Infrastructure Requirements

Kubernetes

The Axual Platform started out on Virtual Machines, but moved to Kubernetes/OpenShift for the many operational benefits that platform offers when running mission-critical applications and services.

For more information, continue reading on the official Kubernetes documentation and the Axual Resilience section.

Openshift

The Axual Kafka platform is fully compatible and runs mission-critical workloads on OpenShift. The Axual Platform is available on the Red Hat Ecosystem Catalog.

Most examples in Axual documentation are made with Kubernetes, but these work similarly on OpenShift. Replace the kubectl command in examples with oc.

Requirements

These requirements should be considered for the infrastructure design of a new installation, to be refined further in collaboration with the responsible infrastructure team.

Kubernetes infrastructure requirements

Category

Requirement

Remarks

Kubernetes Version

> 1.24

EKS, AKS, GKE, Rancher, OpenShift are supported.

Kubernetes Nodes

For a Production environment: 3 Dedicated Nodes for Kafka brokers and Zookeeper

  • 8 CPU 32GB Nodes are a common choice

  • Scale horizontally by adding groups of 3 brokers

  • 3 Nodes in different Availability Zones to allow for high available deployments.

  • Tainted, so avoided by other platform components and create dedicated Kafka Nodes

  • 2/3 Misc Nodes for all other Axual Platform components

  • 4 CPU, 16GB, non-dedicated Nodes

  • 3 Nodes for Connect and/or Distributor

  • These can be combined with the Axual Platform components, replacing Misc Nodes above.

  • 3 Nodes in different Availability Zones to allow for high available deployments.

For POC, 4 nodes of 4 CPU, 16G should be enough. Further reading on Kafka cluster setups: Kafka Architecture DC Setups & Availability

Persistent Volumes

  • Kafka brokers perform best with dedicated SSDs/Spinning disks for each broker, using the fastest and/or dedicated disks will lead to the fastest Kafka cluster.

  • Block devices are preferred over NFS since lower latency is better. Apache Kafka

  • Sizing based on requirements like expected retention period, number and size of records.

  • Dedicating Volumes to Availability Zones or racks is essential for disaster recovery.

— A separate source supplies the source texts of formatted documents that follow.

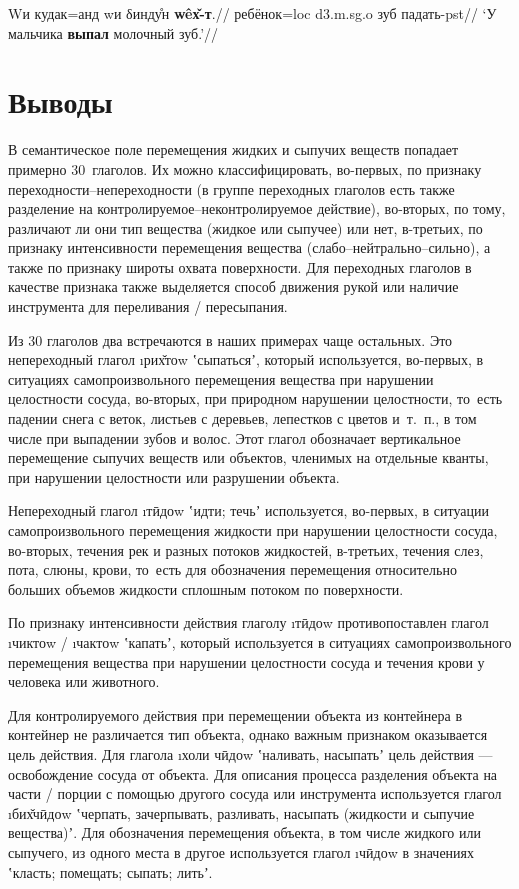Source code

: \begingl
\gla Wи кудак=анд wи δинду̊н \textbf{wêх̌-т}.//
 ребёнок={\sc loc} {\sc d3.m.sg.o} зуб падать-{\sc pst}//
\glft ‘У мальчика \textbf{выпал} молочный зуб.’//
\endgl \xe

\section{Выводы} \label{pour-conclusions}

В семантическое поле перемещения жидких и сыпучих веществ  попадает примерно 30~глаголов. Их можно классифицировать, во-первых, по признаку переходности–непереходности (в группе переходных глаголов есть также разделение на контролируемое–неконтролируемое действие), во-вторых, по тому, различают ли они тип вещества (жидкое или сыпучее) или нет, в-третьих, по признаку интенсивности перемещения вещества (слабо–нейтрально–сильно), а также по признаку широты охвата поверхности. Для переходных глаголов в качестве признака также выделяется способ движения рукой или наличие инструмента для переливания / пересыпания.

Из 30 глаголов два встречаются в наших примерах чаще остальных. Это непереходный глагол \i{рих̌тоw} ʽсыпатьсяʼ, который используется, во-первых, в ситуациях самопроизвольного перемещения вещества при нарушении целостности сосуда, во-вторых, при природном нарушении целостности, то~есть падении снега с веток, листьев с деревьев, лепестков с цветов и~т.~п., в том числе при выпадении зубов и волос. Этот глагол обозначает вертикальное перемещение сыпучих веществ или объектов, членимых на отдельные кванты, при нарушении целостности или разрушении объекта.

Непереходный глагол \i{тӣдоw} ʽидти; течьʼ используется, во-первых, в ситуации самопроизвольного перемещения жидкости при нарушении целостности сосуда, во-вторых, течения рек и разных потоков жидкостей, в-третьих, течения слез, пота, слюны, крови, то~есть для обозначения перемещения относительно больших объемов жидкости сплошным потоком по поверхности.

По признаку интенсивности действия глаголу \i{тӣдоw} противопоставлен глагол \i{чиктоw} / \i{чактоw} ʽкапатьʼ, который используется в ситуациях самопроизвольного перемещения вещества при нарушении целостности сосуда и течения крови у человека или животного.

Для контролируемого действия при перемещении объекта из контейнера в контейнер не различается тип объекта, однако важным признаком оказывается цель действия. Для глагола \i{холи чӣдоw} ʽналивать, насыпатьʼ цель действия — освобождение сосуда от объекта. Для описания процесса разделения объекта на части / порции с помощью другого сосуда или инструмента используется глагол \i{бих̌чӣдоw} ʽчерпать, зачерпывать, разливать, насыпать (жидкости и сыпучие вещества)ʼ. Для обозначения перемещения объекта, в том числе жидкого или сыпучего, из одного места в другое используется глагол \i{чӣдоw} в значениях ʽкласть; помещать; сыпать; литьʼ.

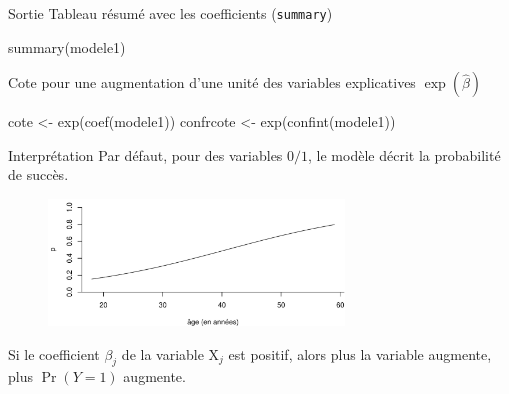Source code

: \documentclass[
  ignorenonframetext,
]{beamer}
\newenvironment{Shaded}{\begin{snugshade}}{\end{snugshade}}
\newcommand{\FunctionTok}[1]{\textcolor[rgb]{0.28,0.35,0.67}{#1}}
\newcommand{\NormalTok}[1]{\textcolor[rgb]{0.00,0.23,0.31}{#1}}
\newcommand{\OtherTok}[1]{\textcolor[rgb]{0.00,0.23,0.31}{#1}}
\begin{document}
\begin{frame}[fragile]{Sortie}
\protect\hypertarget{sortie}{}
Tableau résumé avec les coefficients (\texttt{summary})

\begin{Shaded}
\begin{Highlighting}[numbers=left,,]
\FunctionTok{summary}\NormalTok{(modele1)}
\end{Highlighting}
\end{Shaded}

Cote pour une augmentation d'une unité des variables explicatives
\(\exp(\widehat{\beta})\)

\begin{Shaded}
\begin{Highlighting}[numbers=left,,]
\NormalTok{cote }\OtherTok{\textless{}{-}} \FunctionTok{exp}\NormalTok{(}\FunctionTok{coef}\NormalTok{(modele1))}
\NormalTok{confrcote }\OtherTok{\textless{}{-}} \FunctionTok{exp}\NormalTok{(}\FunctionTok{confint}\NormalTok{(modele1))}
\end{Highlighting}
\end{Shaded}
\end{frame}

\begin{frame}{Interprétation}
\protect\hypertarget{interpruxe9tation}{}
Par défaut, pour des variables \(0/1\), le modèle décrit la probabilité
de succès.

\begin{figure}

{\centering \includegraphics[width=0.7\textwidth,height=\textheight]{MATH60602-diapos6_files/figure-beamer/logitplot2-1.pdf}

}

\end{figure}

Si le coefficient \(\beta_j\) de la variable \(\mathrm{X}_j\) est
positif, alors plus la variable augmente, plus \(\Pr(Y=1)\) augmente.
\end{frame}
\end{document}
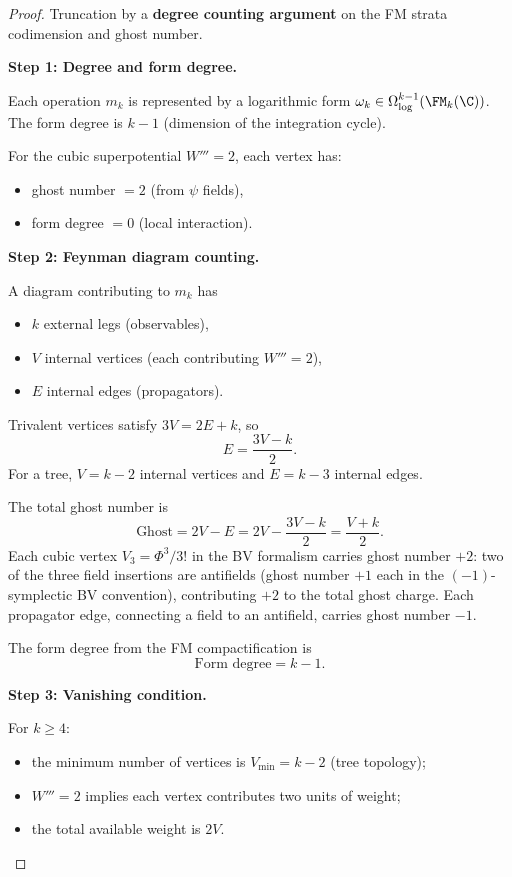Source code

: \begin{proof}
Truncation by a \textbf{degree counting argument} on the FM strata codimension and ghost number.

\textbf{Step 1: Degree and form degree.}

Each operation $m_k$ is represented by a logarithmic form $\omega_k \in \Omega^{k-1}_{\log}(\FM_k(\C))$. The form degree is $k-1$ (dimension of the integration cycle).

For the cubic superpotential $W''' = 2$, each vertex has:
\begin{itemize}
\item ghost number $= 2$ (from $\psi$ fields),
\item form degree $= 0$ (local interaction).
\end{itemize}

\textbf{Step 2: Feynman diagram counting.}

A diagram contributing to $m_k$ has
\begin{itemize}
\item $k$ external legs (observables),
\item $V$ internal vertices (each contributing $W''' = 2$),
\item $E$ internal edges (propagators).
\end{itemize}

Trivalent vertices satisfy $3V = 2E + k$, so
\begin{equation}
E = \frac{3V - k}{2}.
\end{equation}
For a tree, $V = k - 2$ internal vertices and $E = k - 3$ internal edges.

The total ghost number is
\begin{equation}
\text{Ghost} = 2V - E = 2V - \frac{3V-k}{2} = \frac{V + k}{2}.
\end{equation}
Each cubic vertex $V_3 = \Phi^3/3!$ in the BV formalism carries ghost number $+2$: two of the three field insertions are antifields (ghost number $+1$ each in the $(-1)$-symplectic BV convention), contributing $+2$ to the total ghost charge. Each propagator edge, connecting a field to an antifield, carries ghost number $-1$.

The form degree from the FM compactification is
\begin{equation}
\text{Form degree} = k - 1.
\end{equation}

\textbf{Step 3: Vanishing condition.}

For $k \geq 4$:
\begin{itemize}
\item the minimum number of vertices is $V_{\min} = k - 2$ (tree topology);
\item $W''' = 2$ implies each vertex contributes two units of weight;
\item the total available weight is $2V$.
\end{itemize}


\end{proof}
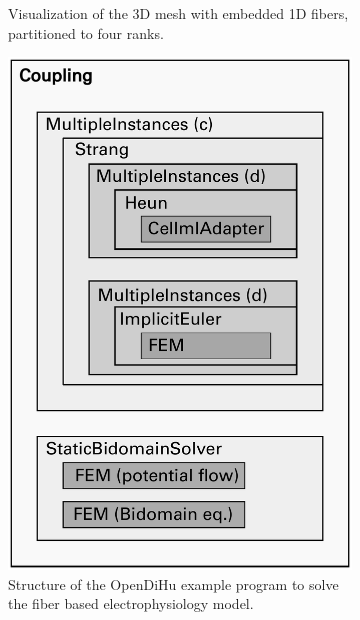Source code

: \begin{figure}
\begin{subfigure}[t]{0.30\textwidth}
    \caption{Visualization of the 3D mesh with embedded 1D fibers, partitioned to four ranks.}%
    \label{fig:mesh_structure}%
  \end{subfigure}
  \qquad
  \begin{subfigure}[t]{0.45\textwidth}%
    \centering%
    \includegraphics[width=\textwidth]{images/implementation/program_structure.pdf}
    \caption{Structure of the OpenDiHu example program to solve the fiber based electrophysiology model.}%
    \label{fig:program_structure}%
  \end{subfigure}
  \\[8mm]
  \begin{subfigure}[t]{0.48\textwidth}%
    \centering%

\end{subfigure}
\end{figure}
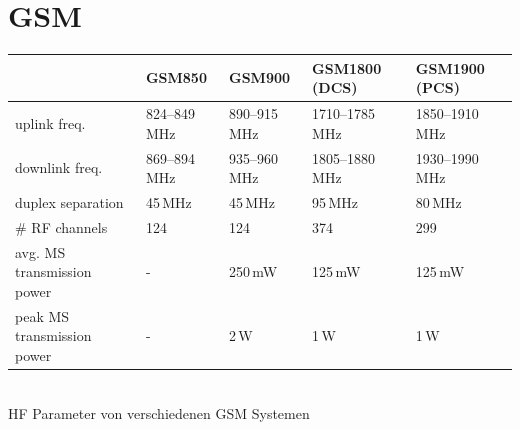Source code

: \section{GSM}
\label{sec:gsm}
	\begin{center}
	\begin{tabular}{|l|l|l|l|l|} \hline
	          & GSM850     & GSM900        & GSM1800 (DCS)       & GSM1900 (PCS) \\ \hline  \hline
	uplink freq.
	   &  824--849\,MHz & 890--915\,MHz & 1710--1785\,MHz & 1850--1910\,MHz \\ \hline
	downlink freq. 
	   & 869–894\,MHz  & 935--960\,MHz & 1805--1880\,MHz & 1930--1990\,MHz \\ \hline
	duplex separation 
	   &  45\,MHz & 45\,MHz & 95\,MHz & 80\,MHz \\ \hline
	\# RF channels 
	   & 124  & 124 & 374 & 299 \\ \hline
	avg. MS transmission power 
	   & - & 250\,mW & 125\,mW & 125\,mW \\ \hline
	peak MS transmission power 
	   & -  & 2\,W & 1\,W & 1\,W \\ \hline
	\end{tabular} \\
	HF Parameter von verschiedenen GSM Systemen
	\end{center}

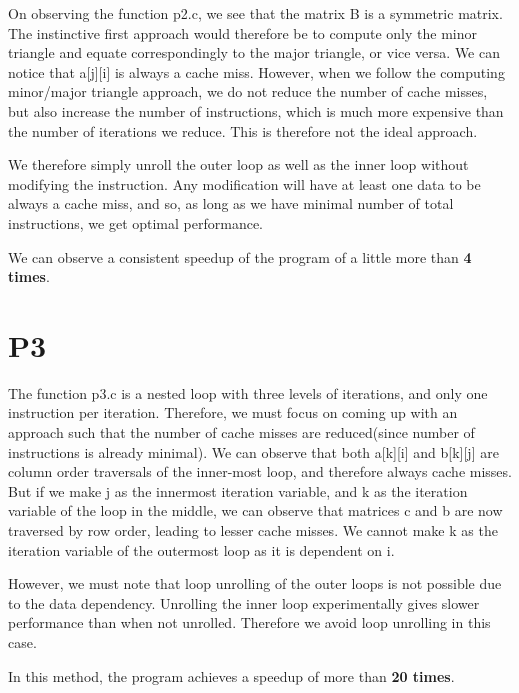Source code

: \documentclass{article}
\begin{document}
On observing the function p2.c, we see that the matrix B is a symmetric matrix. The instinctive first approach would therefore be to compute only the minor triangle and equate correspondingly to the major triangle, or vice versa. We can notice that a[j][i] is always a cache miss. However, when we follow the computing minor/major triangle approach, we do not reduce the number of cache misses, but also increase the number of instructions, which is much more expensive than the number of iterations we reduce. This is therefore not the ideal approach. 

We therefore simply unroll the outer loop as well as the inner loop without modifying the instruction. Any modification will have at least one data to be always a cache miss, and so, as long as we have minimal number of total instructions, we get optimal performance.   

We can observe a consistent speedup of the program of a little more than \textbf{4 times}.

\section{P3}

The function p3.c is a nested loop with three levels of iterations, and only one instruction per iteration.
Therefore, we must focus on coming up with an approach such that the number of cache misses are reduced(since number of instructions is already minimal). We can observe that both a[k][i] and b[k][j] are column order traversals of the inner-most loop, and therefore always cache misses. But if we make j as the innermost iteration variable, and k as the iteration variable of the loop in the middle, we can observe that matrices c and b are now traversed by row order, leading to lesser cache misses. We cannot make k as the iteration variable of the outermost loop as it is dependent on i.

However, we must note that loop unrolling of the outer loops is not possible due to the data dependency. Unrolling the inner loop experimentally gives slower performance than when not unrolled. Therefore we avoid loop unrolling in this case. 

In this method, the program achieves a speedup of more than \textbf{20 times}.
\end{document}
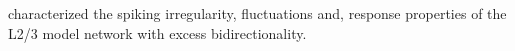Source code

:characterized the spiking irregularity, fluctuations and, response properties of the L2/3 model network with excess bidirectionality.  \\


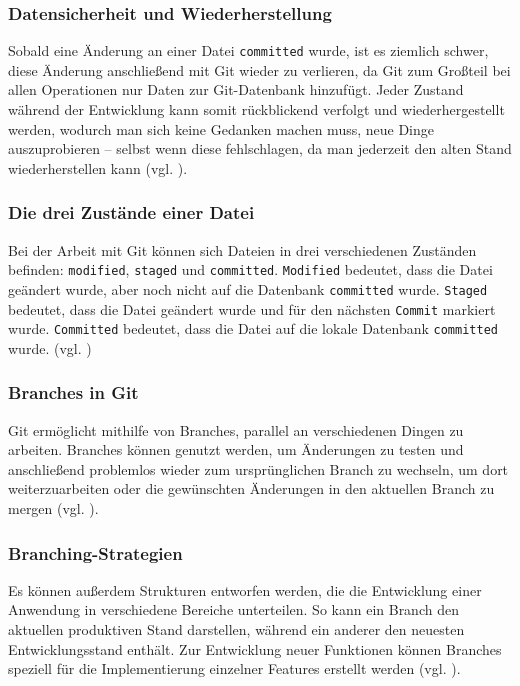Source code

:\documentclass[oneside]{ausarbeitung}
\begin{document}
\subsubsection{Datensicherheit und Wiederherstellung}
Sobald eine Änderung an einer Datei \texttt{committed} wurde, ist es ziemlich schwer, diese Änderung anschließend mit Git wieder zu verlieren, da Git zum Großteil bei allen Operationen nur Daten zur Git-Datenbank hinzufügt. Jeder Zustand während der Entwicklung kann somit rückblickend verfolgt und wiederhergestellt werden, wodurch man sich keine Gedanken machen muss, neue Dinge auszuprobieren – selbst wenn diese fehlschlagen, da man jederzeit den alten Stand wiederherstellen kann (vgl. \parencite{git_intro}).  

\subsubsection{Die drei Zustände einer Datei}
Bei der Arbeit mit Git können sich Dateien in drei verschiedenen Zuständen befinden: \texttt{modified}, \texttt{staged} und \texttt{committed}.  
\texttt{Modified} bedeutet, dass die Datei geändert wurde, aber noch nicht auf die Datenbank \texttt{committed} wurde.  
\texttt{Staged} bedeutet, dass die Datei geändert wurde und für den nächsten \texttt{Commit} markiert wurde.  
\texttt{Committed} bedeutet, dass die Datei auf die lokale Datenbank \texttt{committed} wurde. (vgl. \parencite{git_intro})

\subsubsection{Branches in Git}
Git ermöglicht mithilfe von Branches, parallel an verschiedenen Dingen zu arbeiten. Branches können genutzt werden, um Änderungen zu testen und anschließend problemlos wieder zum ursprünglichen Branch zu wechseln, um dort weiterzuarbeiten oder die gewünschten Änderungen in den aktuellen Branch zu mergen (vgl. \parencite{git-branching-merging}).  

\subsubsection{Branching-Strategien}
Es können außerdem Strukturen entworfen werden, die die Entwicklung einer Anwendung in verschiedene Bereiche unterteilen. So kann ein Branch den aktuellen produktiven Stand darstellen, während ein anderer den neuesten Entwicklungsstand enthält. Zur Entwicklung neuer Funktionen können Branches speziell für die Implementierung einzelner Features erstellt werden (vgl. \parencite{git-branching-merging}).
\end{document}

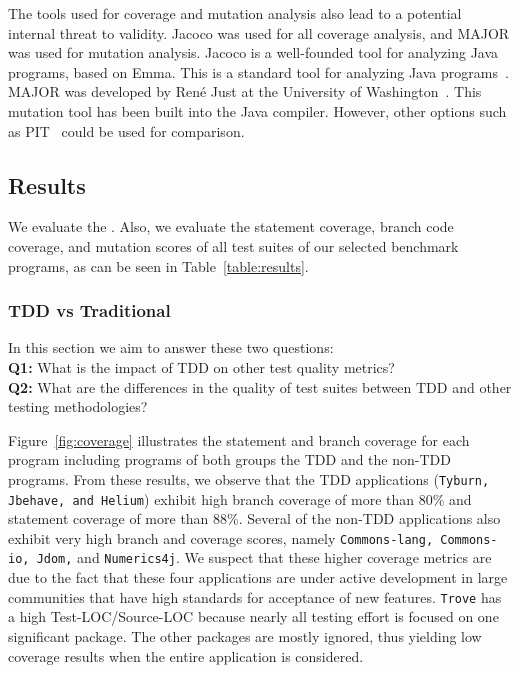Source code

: \documentclass[conference]{IEEEtran}
\begin{document}
The tools used for coverage and mutation analysis also lead to a potential internal threat to validity.  Jacoco was used for all coverage analysis, and MAJOR was used for mutation analysis.  Jacoco is a well-founded tool for analyzing Java programs, based on Emma.  This is a standard tool for analyzing Java programs~\cite{jacoco:2014}.  MAJOR was developed by Ren\'{e} Just at the University of Washington~\cite{just2011using}.  This mutation tool has been built into the Java compiler. However, other options such as PIT~\cite{pitest:2014} could be used for comparison. 

\subsection{Results}
We evaluate the  . Also, we evaluate the statement coverage, branch code coverage, and mutation scores of all test suites of our selected benchmark programs, as can be seen in Table~\ref{table:results}.
  
\subsubsection{TDD vs Traditional}
In this section we aim to answer these two questions:\\
\textbf{Q1:} What is the impact of TDD on other test quality metrics?\\
\textbf{Q2:} What are the differences in the quality of test suites between TDD and other testing methodologies?

Figure~\ref{fig:coverage} illustrates the statement and branch coverage for each program including programs of both groups the TDD and the non-TDD programs. From these results, we observe that the TDD applications (\texttt{Tyburn, Jbehave, and Helium}) exhibit high branch coverage of more than 80\% and statement coverage of more than 88\%.  Several of the non-TDD applications also exhibit very high branch and coverage scores, namely \texttt{Commons-lang, Commons-io, Jdom,} and \texttt{Numerics4j}.  We suspect that these higher coverage metrics are due to the fact that these four applications are under active development in large communities that have high standards for acceptance of new features.  \texttt{Trove} has a high Test-LOC/Source-LOC because nearly all testing effort is focused on one significant package.  The other packages are mostly ignored, thus yielding low coverage results when the entire application is considered.  %
\end{document}
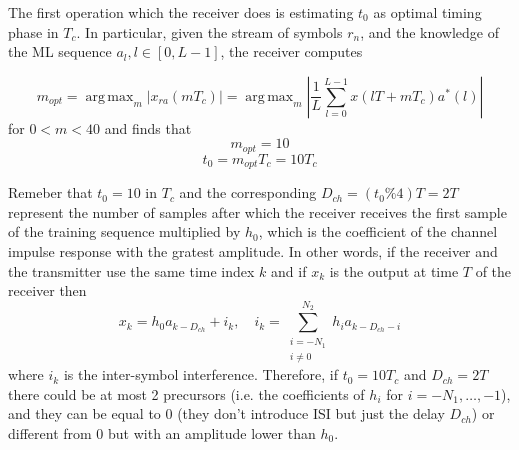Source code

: \documentclass[10pt]{article}
\DeclareMathOperator*{\argmax}{arg\,max}
\begin{document}
The first operation which the receiver does is estimating $t_0$ as optimal timing phase in $T_c$. In particular, given the stream of symbols $r_n$, and the knowledge of the ML sequence $a_l, l\in [0, L-1]$, the receiver computes

\begin{equation}
	m_{opt} = \argmax_m | x_{ra}(mT_c) | = \argmax_{m} | \frac{1}{L} \sum_{l = 0}^{L - 1} x(lT + mT_c)a^* (l) |
\end{equation}
for $ 0 < m < 40$ and finds that
\begin{equation}
	m_{opt} = 10
\end{equation}
\begin{equation}
	t_{0} = m_{opt}T_c = 10 T_c
\end{equation}

Remeber that $t_0 = 10$ in $T_c$ and the corresponding $D_{ch} = (t_0 \% 4)T = 2T$ represent the number of samples after which the receiver receives the first sample of the training sequence multiplied by $h_0$, which is the coefficient of the channel impulse response with the gratest amplitude. In other words, if the receiver and the transmitter use the same time index $k$ and if $x_k$ is the output at time $T$ of the receiver then
\begin{equation}
x_{k} = h_0a_{k-D_{ch}} + i_k, \quad i_k = \sum_{\substack{i = -N_1 \\ i \neq 0}}^{N_2} h_i a_{k-D_{ch}-i}
\end{equation}
where $i_k$ is the inter-symbol interference. Therefore, if $t_0 = 10T_c$ and $D_{ch} = 2T$ there could be at most 2 precursors (i.e. the coefficients of $h_i$ for $i = -N_1, \dots, -1$), and they can be equal to 0 (they don't introduce ISI but just the delay $D_{ch}$) or different from 0 but with an amplitude lower than $h_0$. 
\end{document}

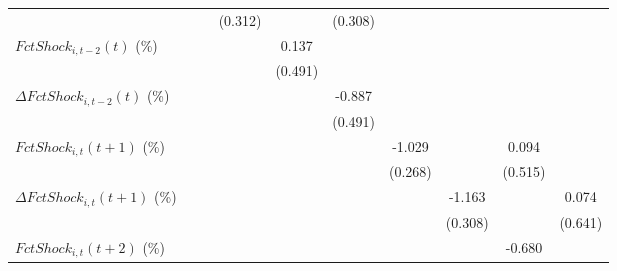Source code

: {\begin{tabular}{l*{9}{c}}
                    &                     &                     &     (0.312)         &                     &     (0.308)         &                     &                     &                     &                     \\
\addlinespace
$ FctShock_{i,t-2}(t)$ (\%)&                     &                     &                     &       0.137         &                     &                     &                     &                     &                     \\
                    &                     &                     &                     &     (0.491)         &                     &                     &                     &                     &                     \\
\addlinespace
$ \Delta FctShock_{i,t-2}(t)$ (\%)&                     &                     &                     &                     &      -0.887\sym{*}  &                     &                     &                     &                     \\
                    &                     &                     &                     &                     &     (0.491)         &                     &                     &                     &                     \\
\addlinespace
$ FctShock_{i,t}(t+1)$ (\%)&                     &                     &                     &                     &                     &      -1.029\sym{***}&                     &       0.094         &                     \\
                    &                     &                     &                     &                     &                     &     (0.268)         &                     &     (0.515)         &                     \\
\addlinespace
$ \Delta FctShock_{i,t}(t+1)$ (\%)&                     &                     &                     &                     &                     &                     &      -1.163\sym{***}&                     &       0.074         \\
                    &                     &                     &                     &                     &                     &                     &     (0.308)         &                     &     (0.641)         \\
\addlinespace
$ FctShock_{i,t}(t+2)$ (\%)&                     &                     &                     &                     &                     &                     &                     &      -0.680         &                     \\

\end{tabular}}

  • No backup of these volumes is required, because Kafka ensures internal replication of data. Due to the real-time nature of data, restoring backups is not feasible.

Kubernetes permissions

  • Strimzi Kafka Operator installation requires Kubernetes cluster administrator privileges to allow for the installation of CRDs, Cluster Roles and Cluster Role Bindings. So either access is provided or the Kubernetes team installs the Strimzi Kafka Operator.

  • One to three namespaces are required but two minimum:

  • 1 for the installation of the Axual Platform,

  • 1 for the installation of the Strimzi Operator,

  • a 3rd is required to host a Hashicorp Vault cluster if this is not available in the infrastructure.

Network Connectivity

  • Kafka requires low latency connections between brokers.

  • Kubernetes cluster must have NetworkPolicy implementation running (e.g. Calico) so you cannot use AWS VPC CNI from EKS, for example.

  • ZooKeeper is locked within the cluster by Network Policies.

  • API Gateway, Kafka Brokers, Schema Registry and Rest Proxy should be accessible from anywhere within the company that should be able to access the Event streaming platform. Generally all DevOps team environments should be able to connect to these.

  • Service Meshes are supported

DNS

  • DNS should be resolvable from within the Kubernetes cluster and also from anywhere within the company (both on-premises and cloud if any).

  • Self Service UI DNS should resolve in employee desktops and laptops as it is accessed from the browser.

  • Kafka brokers, Discovery and Schema Registry DNS should be at least resolvable from any servers where producer and consumer applications will run (both on-premises and cloud if any).

  • See the list of DNS names below.

Load Balancers or Ingress

  • Kafka brokers, Kafka bootstrap and Rest Proxy should be exposed preferably using Load Balancers or another highly available technology, since Ingress controllers can be a single point of failure. Non-critical components can be exposed through Ingresses.

  • API Gateway, Schema Registry Ingress listening on port 80/443, SSL passthrough is required as authentication happens via mTLS.

Nginx Ingress Controller and OpenShift Routes are supported.

Certificates

  • A Root CA should be provided for registration with the platform. This CA will be added to the truststore. All client applications (producers and consumers) must be able to obtain a certificate signed by this CA for mutual TLS as it is the only one that will be accepted.

  • Self Service is accessed in the browser so should use a certificate that is trusted within the browser.

  • Cert Manager is supported and preferred.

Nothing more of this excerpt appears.